Python module
core
TTSContext
class max.pipelines.core.TTSContext(audio_prompt_tokens=<factory>, buffer_speech_tokens=None, audio_buffer=None, prev_samples_beyond_offset=0, streaming=False, _speech_token_size=128, _speech_token_end_idx=0, _speech_tokens=<factory>, decoded_index=0, _block_counter=0, _arrival_time=<factory>, audio_generation_status=GenerationStatus.ACTIVE, *, request_id=<factory>, max_length, tokens, eos_token_ids=<factory>, eos_sequences=<factory>, log_probabilities=0, log_probabilities_echo=False, ignore_eos=False, json_schema=None, sampling_params=<factory>, model_name='', _matcher=None, status=GenerationStatus.ACTIVE, _size=-1, _start_idx=0, _active_idx=-1, _end_idx=-1, _completion_start_idx=-1, _completion_end_idx=-1, _prompt_len=-1, _log_probabilities_data=<factory>, _is_initial_prompt=True, _draft_offset=0, target_endpoint=None)
A context for Text-to-Speech (TTS) model inference.
This class extends TextContext to handle speech token generation and management.
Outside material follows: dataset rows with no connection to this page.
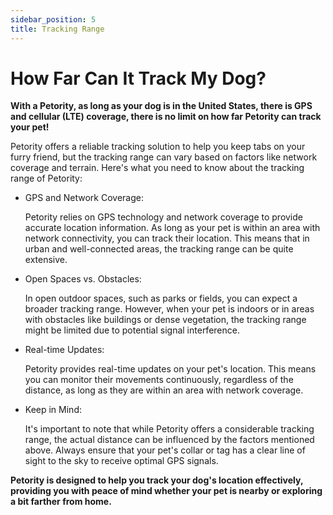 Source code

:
 ```yaml
---
sidebar_position: 5
title: Tracking Range
---
```


# How Far Can It Track My Dog?

**With a Petority, as long as your dog is in the United States, there is GPS and cellular (LTE) coverage, there is no limit on how far Petority can track your pet!**

Petority offers a reliable tracking solution to help you keep tabs on your furry friend, but the tracking range can vary based on factors like network coverage and terrain. Here's what you need to know about the tracking range of Petority:

+ GPS and Network Coverage:

    Petority relies on GPS technology and network coverage to provide accurate location information. As long as your pet is within an area with network connectivity, you can track their location. This means that in urban and well-connected areas, the tracking range can be quite extensive.

+ Open Spaces vs. Obstacles:
  
    In open outdoor spaces, such as parks or fields, you can expect a broader tracking range. However, when your pet is indoors or in areas with obstacles like buildings or dense vegetation, the tracking range might be limited due to potential signal interference.

+ Real-time Updates:
  
    Petority provides real-time updates on your pet's location. This means you can monitor their movements continuously, regardless of the distance, as long as they are within an area with network coverage.

+ Keep in Mind:
  
    It's important to note that while Petority offers a considerable tracking range, the actual distance can be influenced by the factors mentioned above. Always ensure that your pet's collar or tag has a clear line of sight to the sky to receive optimal GPS signals.

**Petority is designed to help you track your dog's location effectively, providing you with peace of mind whether your pet is nearby or exploring a bit farther from home.**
It maintains buffers for audio prompt tokens and generated speech tokens, along with tracking indices for decoding progress.
-
Parameters:
-
- audio_prompt_tokens (ndarray[Any, dtype[integer[Any]]]) – Array of input audio prompt tokens used for voice cloning
- buffer_speech_tokens (ndarray[Any, dtype[integer[Any]]] | None)
- audio_buffer (ndarray[Any, dtype[floating[Any]]] | None)
- prev_samples_beyond_offset (int)
- streaming (bool) – Whether the request is streaming the audio to client
- _speech_token_size (int) – Size of the speech token buffer, defaults to SPEECH_TOKEN_audio_chunk_size
- _speech_token_end_idx (int) – Index marking the end of valid speech tokens
- _speech_tokens (ndarray[Any, dtype[integer[Any]]]) – Buffer containing the generated speech tokens
- decoded_index (int)
- _block_counter (int) – Counter tracking number of speech token blocks generated
- _arrival_time (float)
- audio_generation_status (GenerationStatus)
- request_id (str)
- max_length (int)
- tokens (ndarray[Any, dtype[integer[Any]]])
- eos_token_ids (set[int])
- eos_sequences (list[list[int]])
- log_probabilities (int)
- log_probabilities_echo (bool)
- ignore_eos (bool)
- json_schema (str | None)
- sampling_params (SamplingParams)
- model_name (str)
- _matcher (Any | None)
- status (GenerationStatus)
- _size (int)
- _start_idx (int)
- _active_idx (int)
- _end_idx (int)
- _completion_start_idx (int)
- _completion_end_idx (int)
- _prompt_len (int)
- _log_probabilities_data (dict[int, LogProbabilities])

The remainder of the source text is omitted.